Functional Kotlin : lambdas and sealed class list

I am learning Kotlin and functional programming. I have to implement own functions for a stealed class list to get a deep understanding of higher functions.

This is the code of the stealed class

sealed class List <T> {

 class Node <T> (val head : T, val tail : List<T>) : List<T> () {
    override fun toString () =
        "${head.toString()} , ${tail.toString()}"
}

object Nil : List<Nothing> ()  {
    override fun toString () = "NIL"
}


companion object {
    operator
    fun <T> invoke (vararg values : T ) : List<T>{
        val empty = Nil as List<T>
        val res = values.foldRight( empty , { v, l -> l.addFirst(v)   })
        return res
    }
}

fun addFirst ( head : T ) : List<T> = Node (head , this)

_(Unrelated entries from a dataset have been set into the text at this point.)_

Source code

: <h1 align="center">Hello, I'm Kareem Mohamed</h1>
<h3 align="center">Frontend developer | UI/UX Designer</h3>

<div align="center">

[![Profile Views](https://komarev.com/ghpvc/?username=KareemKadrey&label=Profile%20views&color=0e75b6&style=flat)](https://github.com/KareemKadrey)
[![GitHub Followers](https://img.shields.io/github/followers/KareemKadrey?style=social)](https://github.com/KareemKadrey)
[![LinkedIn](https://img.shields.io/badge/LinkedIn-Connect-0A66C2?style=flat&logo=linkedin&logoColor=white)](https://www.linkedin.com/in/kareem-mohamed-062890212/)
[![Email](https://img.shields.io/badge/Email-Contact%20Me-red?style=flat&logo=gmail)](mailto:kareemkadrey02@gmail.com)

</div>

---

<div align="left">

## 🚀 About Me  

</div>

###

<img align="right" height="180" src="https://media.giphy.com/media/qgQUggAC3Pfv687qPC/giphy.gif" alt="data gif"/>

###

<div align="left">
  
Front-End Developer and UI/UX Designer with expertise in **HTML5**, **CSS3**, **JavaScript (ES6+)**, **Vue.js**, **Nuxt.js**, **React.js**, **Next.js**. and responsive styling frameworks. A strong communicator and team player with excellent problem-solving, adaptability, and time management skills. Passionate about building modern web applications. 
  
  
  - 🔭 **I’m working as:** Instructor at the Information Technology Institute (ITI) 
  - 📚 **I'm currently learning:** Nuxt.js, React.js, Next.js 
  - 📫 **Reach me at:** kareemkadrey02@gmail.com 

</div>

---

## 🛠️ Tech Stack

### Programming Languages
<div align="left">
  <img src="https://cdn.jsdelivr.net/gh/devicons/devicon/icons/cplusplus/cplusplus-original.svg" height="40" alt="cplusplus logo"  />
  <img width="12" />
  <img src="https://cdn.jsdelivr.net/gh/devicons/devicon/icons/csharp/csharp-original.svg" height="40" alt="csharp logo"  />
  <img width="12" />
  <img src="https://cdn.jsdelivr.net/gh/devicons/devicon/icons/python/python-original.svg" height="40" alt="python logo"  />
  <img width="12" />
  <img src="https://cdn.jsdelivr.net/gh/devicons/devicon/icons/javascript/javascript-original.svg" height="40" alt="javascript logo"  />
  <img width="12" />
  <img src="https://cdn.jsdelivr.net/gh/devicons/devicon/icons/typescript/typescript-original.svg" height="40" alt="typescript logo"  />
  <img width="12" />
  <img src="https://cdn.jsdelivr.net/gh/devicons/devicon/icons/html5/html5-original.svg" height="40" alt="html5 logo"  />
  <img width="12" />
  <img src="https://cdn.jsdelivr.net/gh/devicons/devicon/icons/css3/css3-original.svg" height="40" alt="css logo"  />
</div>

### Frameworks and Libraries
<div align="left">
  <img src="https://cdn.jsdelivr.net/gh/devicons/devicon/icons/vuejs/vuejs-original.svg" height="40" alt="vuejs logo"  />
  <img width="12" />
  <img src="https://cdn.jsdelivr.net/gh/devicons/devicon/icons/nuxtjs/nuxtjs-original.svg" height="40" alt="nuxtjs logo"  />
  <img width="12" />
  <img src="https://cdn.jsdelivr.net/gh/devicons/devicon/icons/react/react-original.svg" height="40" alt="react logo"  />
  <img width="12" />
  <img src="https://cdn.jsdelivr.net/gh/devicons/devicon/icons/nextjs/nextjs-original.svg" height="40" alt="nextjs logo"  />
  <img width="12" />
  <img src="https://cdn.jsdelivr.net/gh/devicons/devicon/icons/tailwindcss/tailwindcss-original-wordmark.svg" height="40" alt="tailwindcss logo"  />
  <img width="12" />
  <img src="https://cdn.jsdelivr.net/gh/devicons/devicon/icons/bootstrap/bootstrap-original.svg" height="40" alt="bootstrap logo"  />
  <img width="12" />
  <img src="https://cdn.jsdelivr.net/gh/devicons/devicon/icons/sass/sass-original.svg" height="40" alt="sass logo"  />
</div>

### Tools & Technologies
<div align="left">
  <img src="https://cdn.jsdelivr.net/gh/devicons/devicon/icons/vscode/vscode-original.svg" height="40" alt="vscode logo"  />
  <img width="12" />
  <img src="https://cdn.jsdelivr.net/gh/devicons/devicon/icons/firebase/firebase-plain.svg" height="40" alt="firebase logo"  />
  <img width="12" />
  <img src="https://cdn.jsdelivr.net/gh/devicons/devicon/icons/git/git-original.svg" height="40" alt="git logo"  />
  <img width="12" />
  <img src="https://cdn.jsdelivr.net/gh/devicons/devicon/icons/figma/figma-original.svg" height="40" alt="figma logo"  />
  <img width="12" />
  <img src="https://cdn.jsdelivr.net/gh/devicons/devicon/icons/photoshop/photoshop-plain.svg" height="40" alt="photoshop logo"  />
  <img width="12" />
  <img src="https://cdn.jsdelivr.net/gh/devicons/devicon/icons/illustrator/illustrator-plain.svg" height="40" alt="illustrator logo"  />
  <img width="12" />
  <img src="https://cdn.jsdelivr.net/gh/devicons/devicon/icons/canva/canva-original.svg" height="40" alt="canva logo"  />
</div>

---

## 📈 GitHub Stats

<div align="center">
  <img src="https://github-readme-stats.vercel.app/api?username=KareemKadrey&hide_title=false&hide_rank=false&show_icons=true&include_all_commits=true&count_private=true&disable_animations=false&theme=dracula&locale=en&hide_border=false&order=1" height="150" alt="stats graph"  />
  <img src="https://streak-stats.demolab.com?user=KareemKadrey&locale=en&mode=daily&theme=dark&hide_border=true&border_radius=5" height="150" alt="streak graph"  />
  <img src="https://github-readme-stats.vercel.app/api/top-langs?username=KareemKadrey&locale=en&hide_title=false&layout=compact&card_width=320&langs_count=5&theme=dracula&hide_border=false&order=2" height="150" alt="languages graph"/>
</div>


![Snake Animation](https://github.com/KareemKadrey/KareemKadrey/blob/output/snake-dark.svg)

fun removeFirst ()  : List <T> = when (this) {
    is Nil -> throw IllegalStateException()
    is Node<T> -> this.tail
}

}

This is one of my implemented functions for filtering the sealed class list

fun <T> filter (element: List<T>, predicate:(T) -> Boolean) : List<T> = when (element) {
is List.Nil -> List.Nil as List<T> //do nothing
is List.Node -> element.tail.filter {predicate(it)}

}

I have used a working example

fun findNumbers(numbers: List<Int>, predicate: (Int) -> (Boolean)): List<Int> =
numbers.filter { predicate(it) } for a simple list

And now I am not able to figure out, why this doesn’t work with a sealed class. Any ideas?

1 Like

My guess is that in some way you are mixing up List(your own implementation) and kotlin.List(the kotlin list interface).
Is your findNumbers function in the same file as your List class? If not, you should check your imports. Also if I were you I would rename List to MyList, that way you can’t confuse your implementation with kotlin.List.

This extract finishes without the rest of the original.